De notre envoyée spéciale à Londres,
Au lieu de les faciliter, les législatives britanniques pourraient finalement compliquer les négociations sur la sortie du Royaume-Uni de l’Union européenne. Une question se pose à la veille du scrutin : pourquoi la Première ministre a-t-elle organisé des élections anticipées ?
Le Brexit dans toutes les têtes
A la tête d’un parti divisé entre pro et anti-européens, Theresa May veut renforcer sa position avant d’entamer des négociations avec l’UE. Pour Sophie Loussouarn, spécialiste de la Grande-Bretagne et maître de conférences à l’université d’Amiens, l’enjeu de ces législatives, c’est avant tout le Brexit :
« Theresa May a souhaité organiser des élections anticipées avant d'entamer les négociations sur le Brexit pour obtenir une légitimité populaire, car elle est devenue Premier ministre le 13 juillet 2016 sans avoir été élue à la tête du Parti conservateur. Pour elle, obtenir une plus grande majorité à la Chambre des communes alors qu'elle n'a que 17 sièges d'avance, est un enjeu considérable, pour avoir les coudées franches dans les négociations. »
Et le principal risque du Brexit, c’est la dislocation du Royaume-Uni. Selon Alistair Cole, professeur de sciences politiques à l’université de Cardiff, c'est précisément ce risque que Theresa May voulait écarter en organisant ces élections anticipées :
« L'Ecosse a bien entendu voté contre le Brexit et le Parti national écossais a 56 des 59 sièges de députés. Mais on va voir si Theresa May et les conservateurs arrivent à réduire leur avance. Si les nationalistes écossais restent à 56 députés, c'est un grand problème pour l'avenir du Royaume-Uni. »
Le « coup de poker » de May
Theresa May a choisi de personnaliser ces élections en pensant qu’un bras de fer avec son principal opposant, le leader du Parti travailliste Jeremy Corbyn, contesté au sein de son propre parti, serait une bonne stratégie, explique Sophie Loussouarn, qui parle de « coup de poker » :
« Elle était en position de force.

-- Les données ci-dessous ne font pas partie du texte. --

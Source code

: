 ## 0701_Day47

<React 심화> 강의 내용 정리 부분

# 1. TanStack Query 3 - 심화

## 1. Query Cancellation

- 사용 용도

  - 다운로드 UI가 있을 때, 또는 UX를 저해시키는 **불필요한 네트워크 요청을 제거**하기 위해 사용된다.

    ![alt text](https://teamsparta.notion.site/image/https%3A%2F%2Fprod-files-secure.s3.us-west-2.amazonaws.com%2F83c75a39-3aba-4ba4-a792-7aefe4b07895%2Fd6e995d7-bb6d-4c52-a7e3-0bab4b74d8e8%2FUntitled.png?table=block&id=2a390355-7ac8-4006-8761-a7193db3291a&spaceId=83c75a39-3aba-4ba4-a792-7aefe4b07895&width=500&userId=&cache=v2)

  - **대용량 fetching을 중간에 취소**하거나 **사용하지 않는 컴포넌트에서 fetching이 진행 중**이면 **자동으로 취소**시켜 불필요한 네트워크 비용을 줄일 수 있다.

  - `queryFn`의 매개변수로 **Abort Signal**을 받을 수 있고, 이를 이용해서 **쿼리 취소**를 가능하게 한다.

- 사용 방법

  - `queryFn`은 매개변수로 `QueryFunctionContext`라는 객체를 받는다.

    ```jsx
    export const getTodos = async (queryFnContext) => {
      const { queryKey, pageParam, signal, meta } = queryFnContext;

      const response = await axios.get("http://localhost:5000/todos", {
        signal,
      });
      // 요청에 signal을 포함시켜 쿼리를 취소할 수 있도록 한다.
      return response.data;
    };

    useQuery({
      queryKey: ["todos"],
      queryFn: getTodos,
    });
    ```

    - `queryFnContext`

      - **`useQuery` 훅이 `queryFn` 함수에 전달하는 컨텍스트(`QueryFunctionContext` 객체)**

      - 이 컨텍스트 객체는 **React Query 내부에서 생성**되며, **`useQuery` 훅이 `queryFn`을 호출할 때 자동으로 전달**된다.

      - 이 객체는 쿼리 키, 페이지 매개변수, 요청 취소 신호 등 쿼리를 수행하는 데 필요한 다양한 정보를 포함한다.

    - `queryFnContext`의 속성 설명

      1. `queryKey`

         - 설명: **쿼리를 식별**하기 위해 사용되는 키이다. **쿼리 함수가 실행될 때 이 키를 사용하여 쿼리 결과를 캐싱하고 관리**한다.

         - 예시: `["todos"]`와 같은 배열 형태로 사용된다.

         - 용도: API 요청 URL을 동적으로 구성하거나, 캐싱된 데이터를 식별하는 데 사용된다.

Les sondages montrent que l'écart entre les travaillistes et les conservateurs se resserre, mais je vois mal une victoire des travaillistes. Jeremy Corbyn, le chef du parti, manque de crédibilité, même auprès des travaillistes qui pensent que sa politique de défense ne permet pas de lutter contre le terrorisme et de protéger le Royaume-Uni contre l'Etat islamique. »
« Beaucoup plus compliqué que ça »
Theresa May a dit à plusieurs reprises qu’elle n’organiserait pas d’élections anticipées mais elle l’a fait. Elle a annoncé également pendant la campagne des mesures d’austérité qui frappaient directement les retraités britanniques - la base de son électorat - pour aussitôt reculer. Cela a écorné son image de négociatrice inflexible et rigoureuse.
Pendant ce temps, Jeremy Corbyn publiait son « manifesto », le programme du Parti travailliste qui recentrait le débat sur des questions de société. « Theresa May a pensé gagner une majorité facilement. Il s'avère que c'est beaucoup plus compliqué que ça », estime Alistair Cole.
« Il ne faut pas oublier qu'une élection, c'est aussi la santé, c'est l'éducation, c'est la défense... Et après ce terrible attentat à Manchester, c'est la sécurité, c'est la police... Donc, tous ces sujets-là sont importants pour une campagne électorale », ajoute le professeur de sciences politiques.
A la veille du scrutin, la grande inconnue reste l'impact de l'attentat de Manchester et des attaques de London Bridge sur le scrutin. Theresa May pourrait se retrouver affaiblie, alors qu’elle doit mener la négociation la plus difficile de l’histoire de son pays depuis la fin de la Deuxième Guerre mondiale.